FareShare began as a vision shared by two groups of people.
In 2000 a pastry chef called Guido Pozzebon started cooking 300 pies every Saturday morning for the Salvation Army and St Vincent de Paul. Guido and a group of friends would meet at the RACV Club and use surplus food accumulated over the week to cook savoury pastries. Within months the group was calling itself One Umbrella and was rescuing food that would otherwise be wasted.
Seperately a Melburnian named Steven Kolt returned from a visit to the United States inspired by the work of New York City Harvest, an organisation which rescues food for the needy. Steven was a member of Jewish Aid (now Stand Up) and together with other members started collecting prepared meals from function halls and catering venues. They called the project Melbourne City Harvest.
By late 2001, these two efforts merged and FareShare was born. With funding from Jewish Aid (now Stand Up), the Pratt Foundation and the RACV Foundation, a full-time staff member was employed and a refrigerated van purchased.

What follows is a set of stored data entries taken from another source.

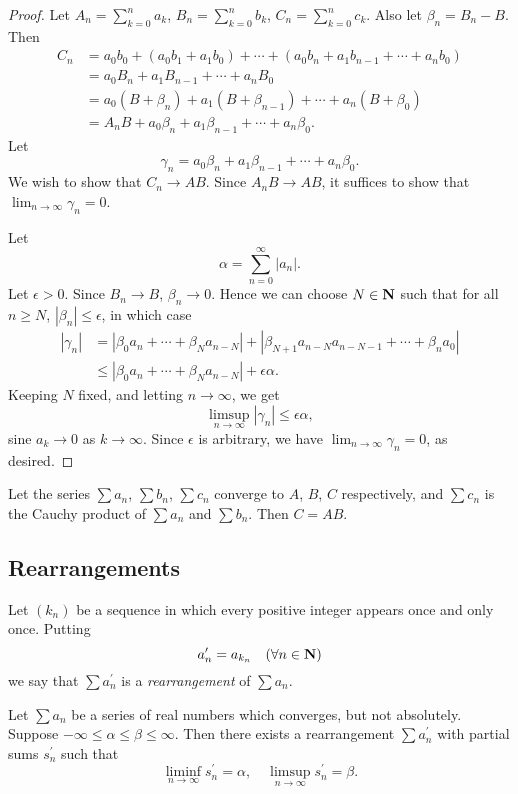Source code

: \begin{proof}
Let $\displaystyle A_n=\sum_{k=0}^{n}a_k$, $\displaystyle B_n=\sum_{k=0}^{n}b_k$, $\displaystyle C_n=\sum_{k=0}^{n}c_k$. Also let $\beta_n=B_n-B$. Then 
\begin{align*}
C_n&=a_0b_0+(a_0b_1+a_1b_0)+\cdots+(a_0b_n+a_1b_{n-1}+\cdots+a_nb_0)\\
&=a_0B_n+a_1B_{n-1}+\cdots+a_nB_0\\
&=a_0(B+\beta_n)+a_1(B+\beta_{n-1})+\cdots+a_n(B+\beta_0)\\
&=A_nB+a_0\beta_n+a_1\beta_{n-1}+\cdots+a_n\beta_0.
\end{align*}
Let
\[\gamma_n=a_0\beta_n+a_1\beta_{n-1}+\cdots+a_n\beta_0.\]
We wish to show that $C_n\to AB$. Since $A_nB\to AB$, it suffices to show that $\displaystyle\lim_{n\to\infty}\gamma_n=0$.

Let 
\[\alpha=\sum_{n=0}^{\infty}|a_n|.\]
Let $\epsilon>0$. Since $B_n\to B$, $\beta_n\to0$. Hence we can choose $N\in\mathbf N$ such that for all $n\ge N$, $|\beta_n|\le\epsilon$, in which case
\begin{align*}
|\gamma_n|&=|\beta_0a_n+\cdots+\beta_Na_{n-N}|+|\beta_{N+1}a_{n-N}a_{n-N-1}+\cdots+\beta_na_0|\\
&\le|\beta_0a_n+\cdots+\beta_Na_{n-N}|+\epsilon\alpha.
\end{align*}
Keeping $N$ fixed, and letting $n\to\infty$, we get
\[\limsup_{n\to\infty}|\gamma_n|\le\epsilon\alpha,\]
sine $a_k\to0$ as $k\to\infty$. Since $\epsilon$ is arbitrary, we have $\displaystyle\lim_{n\to\infty}\gamma_n=0$, as desired.
\end{proof}

\begin{theorem}[Abel]
Let the series $\sum a_n$, $\sum b_n$, $\sum c_n$ converge to $A$, $B$, $C$ respectively, and $\sum c_n$ is the Cauchy product of $\sum a_n$ and $\sum b_n$. Then $C=AB$.
\end{theorem}

\subsection{Rearrangements}
\begin{definition}[Rearrangement]
Let $(k_n)$ be a sequence in which every positive integer appears once and only once. Putting
\[a_n^\prime=a_{k_n}\quad(\forall n\in\mathbf N)\]
we say that $\sum a_n^\prime$ is a \emph{rearrangement} of $\sum a_n$.
\end{definition}

\begin{proposition}
Let $\sum a_n$ be a series of real numbers which converges, but not absolutely. Suppose $-\infty\le\alpha\le\beta\le\infty$. Then there exists a rearrangement $\sum a_n^\prime$ with partial sums $s_n^\prime$ such that
\[\liminf_{n\to\infty}s_n^\prime=\alpha,\quad\limsup_{n\to\infty}s_n^\prime=\beta.\]
\end{proposition}

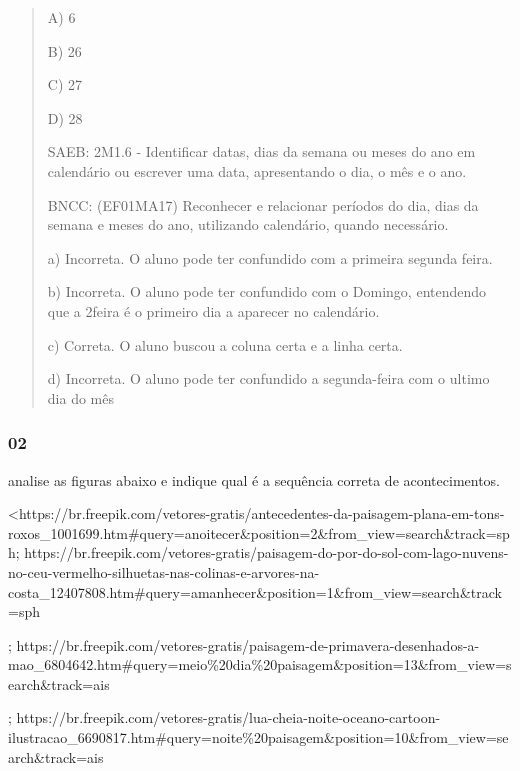 \begin{quote}
A) 6

B) 26

C) 27

D) 28

SAEB: 2M1.6 - Identificar datas, dias da semana ou meses do ano em
calendário ou escrever uma data, apresentando o dia, o mês e o ano.

BNCC: (EF01MA17) Reconhecer e relacionar períodos do dia, dias da semana
e meses do ano, utilizando calendário, quando necessário.

a) Incorreta. O aluno pode ter confundido com a primeira segunda feira.

b) Incorreta. O aluno pode ter confundido com o Domingo, entendendo que
a 2feira é o primeiro dia a aparecer no calendário.

c) Correta. O aluno buscou a coluna certa e a linha certa.

d) Incorreta. O aluno pode ter confundido a segunda-feira com o ultimo
dia do mês
\end{quote}

\subsubsection{02}\label{section-52}

analise as figuras abaixo e indique qual é a sequência correta de
acontecimentos.

\textless{}https://br.freepik.com/vetores-gratis/antecedentes-da-paisagem-plana-em-tons-roxos\_1001699.htm\#query=anoitecer\&position=2\&from\_view=search\&track=sph;
https://br.freepik.com/vetores-gratis/paisagem-do-por-do-sol-com-lago-nuvens-no-ceu-vermelho-silhuetas-nas-colinas-e-arvores-na-costa\_12407808.htm\#query=amanhecer\&position=1\&from\_view=search\&track=sph

;
https://br.freepik.com/vetores-gratis/paisagem-de-primavera-desenhados-a-mao\_6804642.htm\#query=meio\%20dia\%20paisagem\&position=13\&from\_view=search\&track=ais

;
https://br.freepik.com/vetores-gratis/lua-cheia-noite-oceano-cartoon-ilustracao\_6690817.htm\#query=noite\%20paisagem\&position=10\&from\_view=search\&track=ais

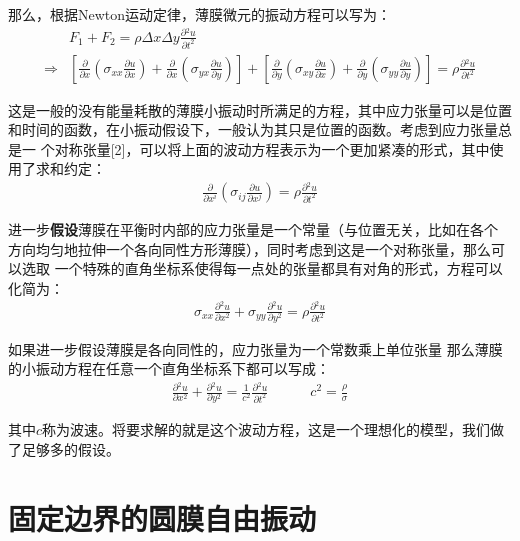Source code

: \documentclass[a4paper]{ctexart}
\newcommand{\pdv}[2]{\frac{\partial{#1}}{\partial{#2}}}
\begin{document}
	\par 那么，根据Newton运动定律，薄膜微元的振动方程可以写为：
	\begin{align}
		&F_{1} + F_{2} = \rho \Delta x\Delta y \pdv{^{2}u}{t^{2}}\\
		\Rightarrow& \left[\pdv{}{x}\left(\sigma_{xx}\pdv{u}{x}\right) + \pdv{}{x}\left(\sigma_{yx}\pdv{u}{y}\right)\right] + 
		\left[\pdv{}{y}\left(\sigma_{xy}\pdv{u}{x}\right) + \pdv{}{y}\left(\sigma_{yy}\pdv{u}{y}\right)\right] = \rho\pdv{^2 u}{t^{2}}
	\end{align}
	\par 这是一般的没有能量耗散的薄膜小振动时所满足的方程，其中应力张量可以是位置
	和时间的函数，在小振动假设下，一般认为其只是位置的函数。考虑到应力张量总是一
	个对称张量[2]，可以将上面的波动方程表示为一个更加紧凑的形式，其中使用了求和约定：
	\begin{align}
		\pdv{}{x^{i}}\left(\sigma_{ij}\pdv{u}{x^{j}}\right) = \rho\pdv{^2 u}{t^2}
	\end{align}
	
	进一步\textbf{假设}薄膜在平衡时内部的应力张量是一个常量（与位置无关，比如在各个
	方向均匀地拉伸一个各向同性方形薄膜），同时考虑到这是一个对称张量，那么可以选取
	一个特殊的直角坐标系使得每一点处的张量都具有对角的形式，方程可以化简为：
	\begin{align}
		\sigma_{xx}\pdv{^{2}u}{x^{2}} + \sigma_{yy}\pdv{^2 u}{y^2} = \rho \pdv{^{2}u}{t^{2}}
	\end{align}
	\par 如果进一步假设薄膜是各向同性的，应力张量为一个常数乘上单位张量
	那么薄膜的小振动方程在任意一个直角坐标系下都可以写成：
	\begin{align}
		\pdv{^2 u}{x^2} + \pdv{^{2}u}{y^{2}} = \frac{1}{c^{2}}\pdv{^2 u}{t^2}\quad\quad\quad c^2 = \frac{\rho}{\sigma}
	\end{align}
	\par 其中$c$称为波速。将要求解的就是这个波动方程，这是一个理想化的模型，我们做了足够多的假设。
	\section{固定边界的圆膜自由振动}
\end{document}
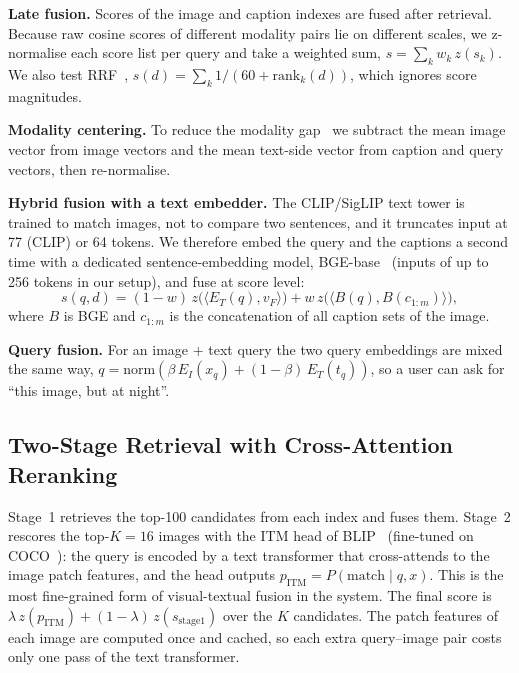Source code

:\documentclass[conference]{IEEEtran}
\begin{document}
\textbf{Late fusion.} Scores of the image and caption indexes are fused after retrieval. Because raw
cosine scores of different modality pairs lie on different scales, we z-normalise each score list per
query and take a weighted sum, $s = \sum_k w_k\, z(s_k)$. We also test RRF~\cite{cormack2009rrf},
$s(d)=\sum_k 1/(60 + \mathrm{rank}_k(d))$, which ignores score magnitudes.

\textbf{Modality centering.} To reduce the modality gap~\cite{liang2022gap} we subtract the mean image
vector from image vectors and the mean text-side vector from caption and query vectors, then
re-normalise.

\textbf{Hybrid fusion with a text embedder.} The CLIP/SigLIP text tower is trained to match images, not to
compare two sentences, and it truncates input at 77 (CLIP) or 64 tokens. We therefore embed the query and
the captions a second time with a dedicated sentence-embedding model, BGE-base~\cite{xiao2023bge}
(inputs of up to 256 tokens in our setup), and fuse at score level:
\begin{equation}
s(q,d) = (1-w)\, z\big(\langle E_T(q), v_F\rangle\big) + w\, z\big(\langle B(q), B(c_{1:m})\rangle\big),
\label{eq:hybrid}
\end{equation}
where $B$ is BGE and $c_{1:m}$ is the concatenation of all caption sets of the image.

\textbf{Query fusion.} For an image + text query the two query embeddings are mixed the same way,
$q = \mathrm{norm}(\beta\, E_I(x_q) + (1-\beta)\, E_T(t_q))$, so a user can ask for ``this image, but
at night''.

\subsection{Two-Stage Retrieval with Cross-Attention Reranking}
Stage~1 retrieves the top-100 candidates from each index and fuses them. Stage~2 rescores the top-$K=16$
images with the ITM head of BLIP~\cite{li2022blip} (fine-tuned on COCO~\cite{lin2014coco}): the query is
encoded by a text transformer that cross-attends to the image patch features, and the head outputs
$p_\mathrm{ITM} = P(\text{match}\mid q, x)$. This is the most fine-grained form of visual-textual
fusion in the system. The final score is
$\lambda\, z(p_\mathrm{ITM}) + (1-\lambda)\, z(s_\mathrm{stage1})$ over the $K$ candidates. The patch
features of each image are computed once and cached, so each extra query--image pair costs only one pass
of the text transformer.
\end{document}
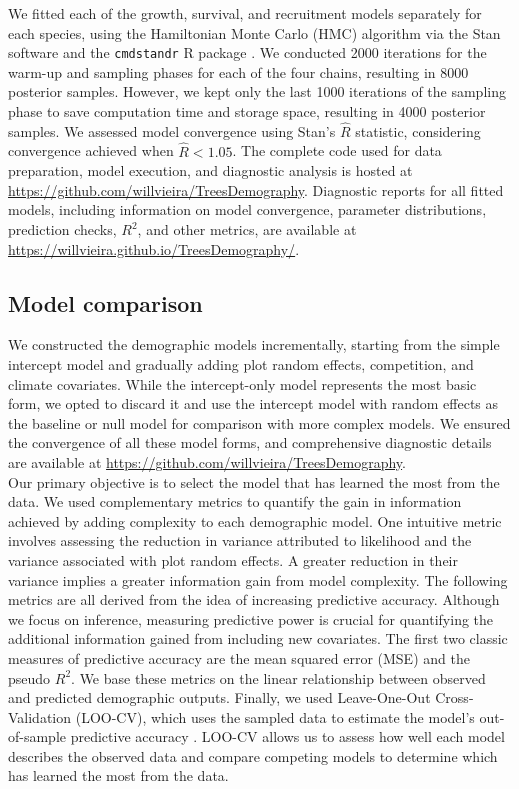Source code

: We fitted each of the growth, survival, and recruitment models
separately for each species, using the Hamiltonian Monte Carlo (HMC)
algorithm via the Stan software \citep[version 2.30.1][]{stan2022stan}
and the \texttt{cmdstandr} R package \citep[version 0.5.3][]{cmdstanr}.
We conducted 2000 iterations for the warm-up and sampling phases for
each of the four chains, resulting in 8000 posterior samples. However,
we kept only the last 1000 iterations of the sampling phase to save
computation time and storage space, resulting in 4000 posterior samples.
We assessed model convergence using Stan's \(\hat{R}\) statistic,
considering convergence achieved when \(\hat{R} < 1.05\). The complete
code used for data preparation, model execution, and diagnostic analysis
is hosted at \url{https://github.com/willvieira/TreesDemography}.
Diagnostic reports for all fitted models, including information on model
convergence, parameter distributions, prediction checks, \(R^2\), and
other metrics, are available at
\url{https://willvieira.github.io/TreesDemography/}.\\

\hypertarget{model-comparison}{%
\subsection{Model comparison}\label{model-comparison}}

We constructed the demographic models incrementally, starting from the
simple intercept model and gradually adding plot random effects,
competition, and climate covariates. While the intercept-only model
represents the most basic form, we opted to discard it and use the
intercept model with random effects as the baseline or null model for
comparison with more complex models. We ensured the convergence of all
these model forms, and comprehensive diagnostic details are available at
\url{https://github.com/willvieira/TreesDemography}.\\

Our primary objective is to select the model that has learned the most
from the data. We used complementary metrics to quantify the gain in
information achieved by adding complexity to each demographic model. One
intuitive metric involves assessing the reduction in variance attributed
to likelihood and the variance associated with plot random effects. A
greater reduction in their variance implies a greater information gain
from model complexity. The following metrics are all derived from the
idea of increasing predictive accuracy. Although we focus on inference,
measuring predictive power is crucial for quantifying the additional
information gained from including new covariates. The first two classic
measures of predictive accuracy are the mean squared error (MSE) and the
pseudo \(R^2\). We base these metrics on the linear relationship between
observed and predicted demographic outputs. Finally, we used
Leave-One-Out Cross-Validation (LOO-CV), which uses the sampled data to
estimate the model's out-of-sample predictive accuracy
\citep{vehtari2017practical}. LOO-CV allows us to assess how well each
model describes the observed data and compare competing models to
determine which has learned the most from the data.\\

While many businesses were keen to provide FareShare with their surplus food, legal barriers prevented many from doing so. So in 2002 FareShare teamed up with the Law Institute of Victoria and successfully lobbied the Victorian Government to introduce Australia’s first Good Samaritan law to protect food donors. Similar legislation has since been put in place in every other state and territory.
In our early years FareShare was nomadic – moving between kitchens. It cooked at the RACV Club, Victoria Park and the Southbank Hanover Crisis Centre.
Then with generous support from philanthropic foundations, particularly the Jack and Ethel Goldin Foundation, FareShare established its first dedicated kitchen in 2008 in Abbotsford. It recruited more food donors and volunteers, and added first a second and then a third daily shift, and cooked more and more meals.
Despite 350 regular volunteers cooking nearly 500,000 meals a year FareShare was still falling well short of meeting agencies’ requests for food, so it set out to establish larger premises.
In 2013, with the generous assistance of organisations such as the Ian Potter Foundation, FareShare started cooking in Australia’s largest charity kitchen – also in Abbotsford.